The lawmakers, including New Jersey’s Bonnie Watson Coleman, sent a letter to the Federal Energy Regulatory Commission protesting a Dec. 19 order that directs PJM, the country’s biggest grid operator, to include electricity from state-subsidized renewable sources in its “capacity market,” a move designed to bring the price of clean fuels into line with those of fossil fuels.
The rule, the Democrats said, would remove the rights of New Jersey and other states to determine what combination of energy sources to use, and would conflict with the policies of most states in the PJM region that require utilities to obtain some of their energy needs from zero-carbon sources including wind, solar and nuclear power.
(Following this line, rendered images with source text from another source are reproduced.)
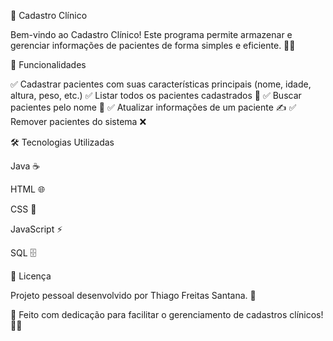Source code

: 🏥 Cadastro Clínico

Bem-vindo ao Cadastro Clínico! Este programa permite armazenar e gerenciar informações de pacientes de forma simples e eficiente. 💾💉

📌 Funcionalidades

✅ Cadastrar pacientes com suas características principais (nome, idade, altura, peso, etc.)
✅ Listar todos os pacientes cadastrados 📜
✅ Buscar pacientes pelo nome 🔎
✅ Atualizar informações de um paciente ✍️
✅ Remover pacientes do sistema ❌

🛠️ Tecnologias Utilizadas

Java ☕

HTML 🌐

CSS 🎨

JavaScript ⚡

SQL 🗄️

📜 Licença

Projeto pessoal desenvolvido por Thiago Freitas Santana. 📝

💙 Feito com dedicação para facilitar o gerenciamento de cadastros clínicos! 🏥🚀

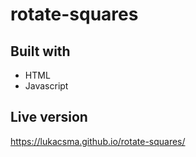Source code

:# rotate-squares

## Built with
- HTML
- Javascript

## Live version
https://lukacsma.github.io/rotate-squares/
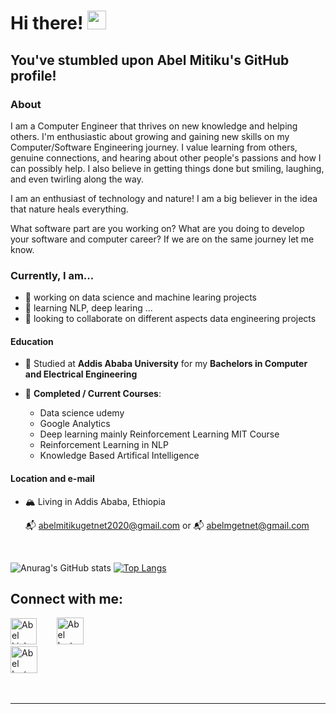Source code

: # Hi there! <img src="https://raw.githubusercontent.com/MartinHeinz/MartinHeinz/master/wave.gif" width="30px"> 

## You've stumbled upon Abel Mitiku's GitHub profile!

### About

I am a Computer Engineer that thrives on new knowledge and helping others. I'm enthusiastic about growing and gaining new skills on my Computer/Software Engineering journey. I value learning from others, genuine connections, and hearing about other people's passions and how I can possibly help. I also believe in getting things done but smiling, laughing, and even twirling along the way.

I am an enthusiast of technology and nature! I am a big believer in the idea that nature heals everything.

What software part are you working on? What are you doing to develop your software and computer career? If we are on the same journey let me know.

### Currently, I am...

- 🔭 working on data science and machine learing projects
- 🌱 learning NLP, deep learing ...
- 👯 looking to collaborate on different aspects data engineering projects

#### Education

- 📖 Studied at **Addis Ababa University** for my **Bachelors in Computer and Electrical Engineering**

- 🌱 **Completed / Current Courses**: 

  - Data science udemy
  - Google Analytics
  - Deep learning mainly Reinforcement Learning MIT Course
  - Reinforcement Learning in NLP
  - Knowledge Based Artifical Intelligence
  
#### Location and e-mail

- 🏔 Living in Addis Ababa, Ethiopia

  📬 abelmitikugetnet2020@gmail.com or 📬 abelmgetnet@gmail.com 
<br />

![Anurag's GitHub stats](https://github-readme-stats.vercel.app/api?username=Abel-Blue&show_icons=true&theme=radical)
[![Top Langs](https://github-readme-stats.vercel.app/api/top-langs/?username=Abel-Blue&layout=compact)](https://github.com/Abel-Blue/github-readme-stats)
<br />
## Connect with me:


<a href="https://www.linkedin.com/in/abel-mitiku-2b95bb215/"><img src="https://img.icons8.com/color/344/linkedin.png" alt="Abel Linkedin" style="width:42px;height:42px;"></a> &nbsp;&nbsp;&nbsp;&nbsp;&nbsp;&nbsp;
<a href="https://www.instagram.com/abelmitiku.c/"><img src="https://img.icons8.com/fluency/344/instagram-new.png" alt="Abel Instagram" style="width:43px;height:43px;"></a> &nbsp;&nbsp;&nbsp;&nbsp;&nbsp;&nbsp;       
<a href="https://medium.com/@Abel-Blue"><img src="https://img.icons8.com/color-glass/344/medium-logo.png" alt="Abel Instagram" style="width:43px;height:43px;"></a> &nbsp;&nbsp;&nbsp;&nbsp;&nbsp;&nbsp;

<br />

---


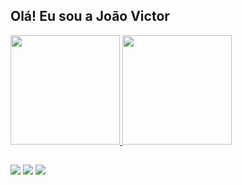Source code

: ## Olá! Eu sou a João Victor
 <div>
  <a href="https://github.com/JVictor-CC">
  <img height="175em" src="https://github-readme-stats.vercel.app/api?username=JVictor-CC&show_icons=true&theme=dracula&include_all_commits=true&count_private=true"/>
  <img height="175em" src="https://github-readme-stats.vercel.app/api/top-langs/?username=JVictor-CC&layout=compact&langs_count=7&theme=dracula"/>
</div>

 ##
 
 <div>
  <a href="https://instagram.com/jv_bolshoi" target="_blank"><img src="https://img.shields.io/badge/-Instagram-%23E4405F?style=for-the-badge&logo=instagram&logoColor=white" target="_blank"></a>
  <a href="https://discord.gg/" target="_blank"><img src="https://img.shields.io/badge/Discord-7289DA?style=for-the-badge&logo=discord&logoColor=white" target="_blank"></a> 
  <a href = "mailto:labosking@gmail.com"><img src="https://img.shields.io/badge/-Gmail-%23333?style=for-the-badge&logo=gmail&logoColor=white" target="_blank"></a>
</div>
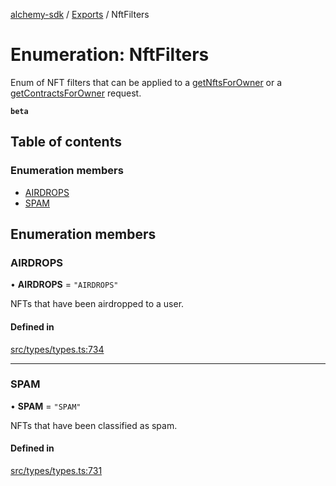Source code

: [alchemy-sdk](../README.md) / [Exports](../modules.md) / NftFilters

# Enumeration: NftFilters

Enum of NFT filters that can be applied to a [getNftsForOwner](../classes/NftNamespace.md#getnftsforowner) or a
[getContractsForOwner](../classes/NftNamespace.md#getcontractsforowner) request.

**`beta`**

## Table of contents

### Enumeration members

- [AIRDROPS](NftFilters.md#airdrops)
- [SPAM](NftFilters.md#spam)

## Enumeration members

### AIRDROPS

• **AIRDROPS** = `"AIRDROPS"`

NFTs that have been airdropped to a user.

#### Defined in

[src/types/types.ts:734](https://github.com/alchemyplatform/alchemy-sdk-js/blob/aeb51c8/src/types/types.ts#L734)

___

### SPAM

• **SPAM** = `"SPAM"`

NFTs that have been classified as spam.

#### Defined in

[src/types/types.ts:731](https://github.com/alchemyplatform/alchemy-sdk-js/blob/aeb51c8/src/types/types.ts#L731)
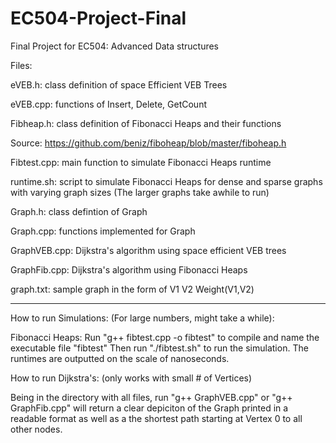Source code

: # EC504-Project-Final
Final Project for EC504: Advanced Data structures


Files:

eVEB.h: class definition of space Efficient VEB Trees

eVEB.cpp: functions of Insert, Delete, GetCount

Fibheap.h: class definition of Fibonacci Heaps and their functions

Source: https://github.com/beniz/fiboheap/blob/master/fiboheap.h

Fibtest.cpp: main function to simulate Fibonacci Heaps runtime

runtime.sh: script to simulate Fibonacci Heaps for dense and sparse graphs with varying graph sizes (The larger graphs take awhile to run)

Graph.h: class defintion of Graph

Graph.cpp: functions implemented for Graph

GraphVEB.cpp: Dijkstra's algorithm using space efficient VEB trees

GraphFib.cpp: Dijkstra's algorithm using Fibonacci Heaps

graph.txt: sample graph in the form of V1 V2 Weight(V1,V2)




-------------------------------------------------------------------------------------
How to run Simulations: (For large numbers, might take a while):

Fibonacci Heaps: Run "g++ fibtest.cpp -o fibtest" to compile and name the executable file "fibtest"
Then run "./fibtest.sh" to run the simulation. The runtimes are outputted on the scale of nanoseconds.



How to run Dijkstra's: (only works with small # of Vertices)

Being in the directory with all files, run "g++ GraphVEB.cpp" or "g++ GraphFib.cpp" will return a clear depiciton of the Graph printed in a readable format as well as a the shortest path starting at Vertex 0 to all other nodes.




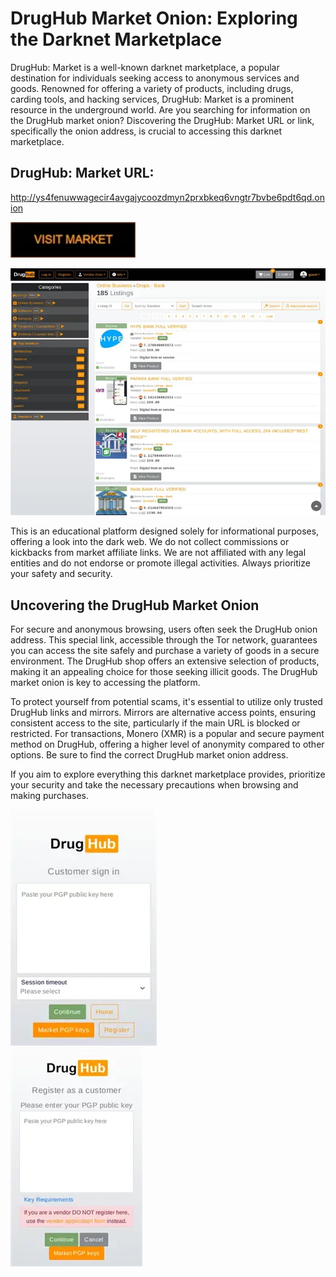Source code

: # DrugHub Market Onion: Exploring the Darknet Marketplace

DrugHub: Market is a well-known darknet marketplace, a popular destination for individuals seeking access to anonymous services and goods. Renowned for offering a variety of products, including drugs, carding tools, and hacking services, DrugHub: Market is a prominent resource in the underground world. Are you searching for information on the DrugHub market onion? Discovering the DrugHub: Market URL or link, specifically the onion address, is crucial to accessing this darknet marketplace.

## DrugHub: Market URL:

http://ys4fenuwwagecir4avgajycoozdmyn2prxbkeq6vngtr7bvbe6pdt6qd.onion

[<img src="/asset/scale.webp" width="200">](http://ys4fenuwwagecir4avgajycoozdmyn2prxbkeq6vngtr7bvbe6pdt6qd.onion)


<a href="http://ys4fenuwwagecir4avgajycoozdmyn2prxbkeq6vngtr7bvbe6pdt6qd.onion"><img src="/asset/tile.webp" alt="image" style="max-width: 100%;"><a>

This is an educational platform designed solely for informational purposes, offering a look into the dark web. We do not collect commissions or kickbacks from market affiliate links. We are not affiliated with any legal entities and do not endorse or promote illegal activities. Always prioritize your safety and security.

## Uncovering the DrugHub Market Onion

For secure and anonymous browsing, users often seek the DrugHub onion address. This special link, accessible through the Tor network, guarantees you can access the site safely and purchase a variety of goods in a secure environment. The DrugHub shop offers an extensive selection of products, making it an appealing choice for those seeking illicit goods. The DrugHub market onion is key to accessing the platform.

To protect yourself from potential scams, it's essential to utilize only trusted DrugHub links and mirrors. Mirrors are alternative access points, ensuring consistent access to the site, particularly if the main URL is blocked or restricted. For transactions, Monero (XMR) is a popular and secure payment method on DrugHub, offering a higher level of anonymity compared to other options. Be sure to find the correct DrugHub market onion address.

If you aim to explore everything this darknet marketplace provides, prioritize your security and take the necessary precautions when browsing and making purchases.


<a href="http://ys4fenuwwagecir4avgajycoozdmyn2prxbkeq6vngtr7bvbe6pdt6qd.onion"><img src="/asset/executable.webp" alt="image" style="max-width: 100%;"><a>  
<a href="http://ys4fenuwwagecir4avgajycoozdmyn2prxbkeq6vngtr7bvbe6pdt6qd.onion"><img src="/asset/divide.webp" alt="image" style="max-width: 100%;"><a>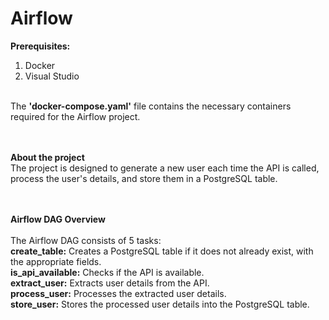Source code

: # Airflow

<b>Prerequisites: </b><br>
1. Docker <br>
2. Visual Studio <br>

<br>
The <b>'docker-compose.yaml'</b> file contains the necessary containers required for the Airflow project.

<br><br>
<b>About the project</b><br>
The project is designed to generate a new user each time the API is called, process the user's details, and store them in a PostgreSQL table.

<br><br>
<b>Airflow DAG Overview</b>
<br><br>
The Airflow DAG consists of 5 tasks:
<br>
<b>create_table:</b> Creates a PostgreSQL table if it does not already exist, with the appropriate fields. <br>
<b>is_api_available:</b> Checks if the API is available. <br>
<b>extract_user:</b> Extracts user details from the API. <br>
<b>process_user:</b> Processes the extracted user details. <br>
<b>store_user:</b> Stores the processed user details into the PostgreSQL table. <br>
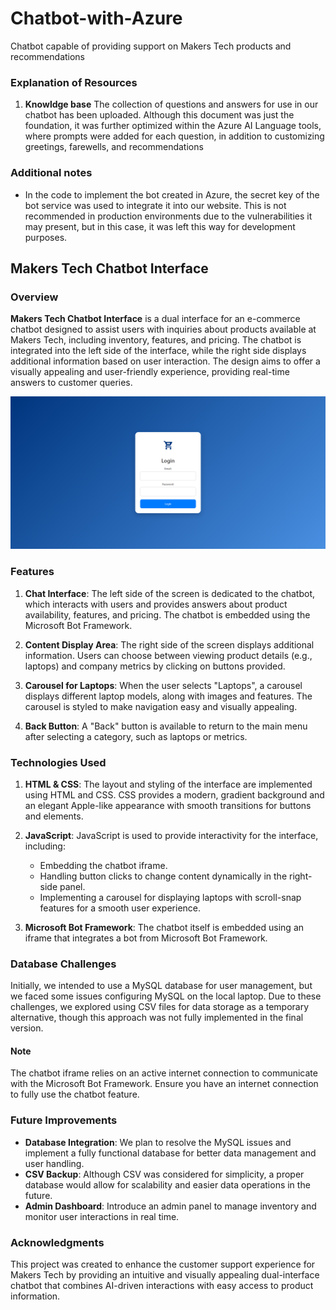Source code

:# Chatbot-with-Azure
Chatbot capable of providing support on Makers Tech products and recommendations

### Explanation of Resources
1. **Knowldge base** The collection of questions and answers for use in our chatbot has been uploaded. Although this document was just the foundation, it was further optimized within the Azure AI Language tools, where prompts were added for each question, in addition to customizing greetings, farewells, and recommendations


### Additional notes
- In the code to implement the bot created in Azure, the secret key of the bot service was used to integrate it into our website. This is not recommended in production environments due to the vulnerabilities it may present, but in this case, it was left this way for development purposes.


## Makers Tech Chatbot Interface

### Overview
**Makers Tech Chatbot Interface** is a dual interface for an e-commerce chatbot designed to assist users with inquiries about products available at Makers Tech, including inventory, features, and pricing. The chatbot is integrated into the left side of the interface, while the right side displays additional information based on user interaction. The design aims to offer a visually appealing and user-friendly experience, providing real-time answers to customer queries.

![login](login.png)

### Features
1. **Chat Interface**: The left side of the screen is dedicated to the chatbot, which interacts with users and provides answers about product availability, features, and pricing. The chatbot is embedded using the Microsoft Bot Framework.

2. **Content Display Area**: The right side of the screen displays additional information. Users can choose between viewing product details (e.g., laptops) and company metrics by clicking on buttons provided.

3. **Carousel for Laptops**: When the user selects "Laptops", a carousel displays different laptop models, along with images and features. The carousel is styled to make navigation easy and visually appealing.

4. **Back Button**: A "Back" button is available to return to the main menu after selecting a category, such as laptops or metrics.

### Technologies Used
1. **HTML & CSS**: The layout and styling of the interface are implemented using HTML and CSS. CSS provides a modern, gradient background and an elegant Apple-like appearance with smooth transitions for buttons and elements.

2. **JavaScript**: JavaScript is used to provide interactivity for the interface, including:
   - Embedding the chatbot iframe.
   - Handling button clicks to change content dynamically in the right-side panel.
   - Implementing a carousel for displaying laptops with scroll-snap features for a smooth user experience.

3. **Microsoft Bot Framework**: The chatbot itself is embedded using an iframe that integrates a bot from Microsoft Bot Framework.

### Database Challenges
Initially, we intended to use a MySQL database for user management, but we faced some issues configuring MySQL on the local laptop. Due to these challenges, we explored using CSV files for data storage as a temporary alternative, though this approach was not fully implemented in the final version.

#### Note
The chatbot iframe relies on an active internet connection to communicate with the Microsoft Bot Framework. Ensure you have an internet connection to fully use the chatbot feature.

### Future Improvements
- **Database Integration**: We plan to resolve the MySQL issues and implement a fully functional database for better data management and user handling.
- **CSV Backup**: Although CSV was considered for simplicity, a proper database would allow for scalability and easier data operations in the future.
- **Admin Dashboard**: Introduce an admin panel to manage inventory and monitor user interactions in real time.

### Acknowledgments
This project was created to enhance the customer support experience for Makers Tech by providing an intuitive and visually appealing dual-interface chatbot that combines AI-driven interactions with easy access to product information.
They said the order will result in higher prices for consumers who want to buy power generated with renewables. The measure will also create uncertainty for large energy users who have already committed to sourcing some of their power from renewable sources to meet state policy targets.
“It creates a direct conflict between wholesale power markets and state policy goals,” the letter said. “This needless conflict will inevitably cause states to reconsider the benefits of wholesale markets, placing decades of work developing competitive deregulated markets at risk.”
The FERC order subjects nearly all energy sources to a minimum bid requirement under its Minimum Offer Price Rule, the letter said. The rule sets a minimum price for power from a new resource to determine whether it’s competitive, and to stop market participants artificially lowering auction prices by submitting uncompetitive offers, PJM said.
“In effect, this broad definition appears to sweep in nearly all state policies developed to date to encourage deployment of energy technologies, namely renewable portfolio standards, energy efficiency resource standards, renewable energy certificate markets, clean energy standards, and any state-legislated or mandated tax incentives that are in place for any power generation technology,” said the signatories.
‘Level playing field’
When it released the order, FERC said it is designed to meet the regulator’s statutory duty to ensure competitive markets, and create a “level playing field” for all resources.
A FERC spokeswoman said its Republican chairman, Neil Chatterjee, would respond to the Democrats’ letter “soon” but not on Wednesday. Chatterjee is an appointee of President Donald Trump, who advocates for fossil fuels, and has rejected the 196-nation Paris Climate Accord to curb climate change by cutting carbon emissions.
PJM, which runs the electric grid in 13 states — including New Jersey — and the District of Columbia, declined to comment on the letter but drew attention to its objections to the order in a Jan. 21 request to FERC for a rehearing.
The grid operator said the order would “disrupt a careful balance” of accommodating state energy policy directives while maintaining the integrity of the PJM capacity market, and it urged the agency to reconsider its order.
“PJM strongly urges the Commission to recognize that there needs to be a balancing of state policy objectives and federal interests in efficient market design in order to provide the greatest overall economic efficiency to consumers,” it said.
The order would force up prices paid by utilities for power from subsidized nuclear plants in New Jersey and Illinois; on renewable resources built to meet state targets in New Jersey, Maryland and Pennsylvania, and on nuclear and coal plants eligible to receive support in Ohio, the Democrats said in their letter.
They said the order effectively subjects any new resource to the rule.
When the order was issued, its many critics included the New Jersey Board of Public Utilities, which said the measure showed FERC favoring fossil fuels over renewables, and could make it harder for states to affordably address climate change through the competitive markets.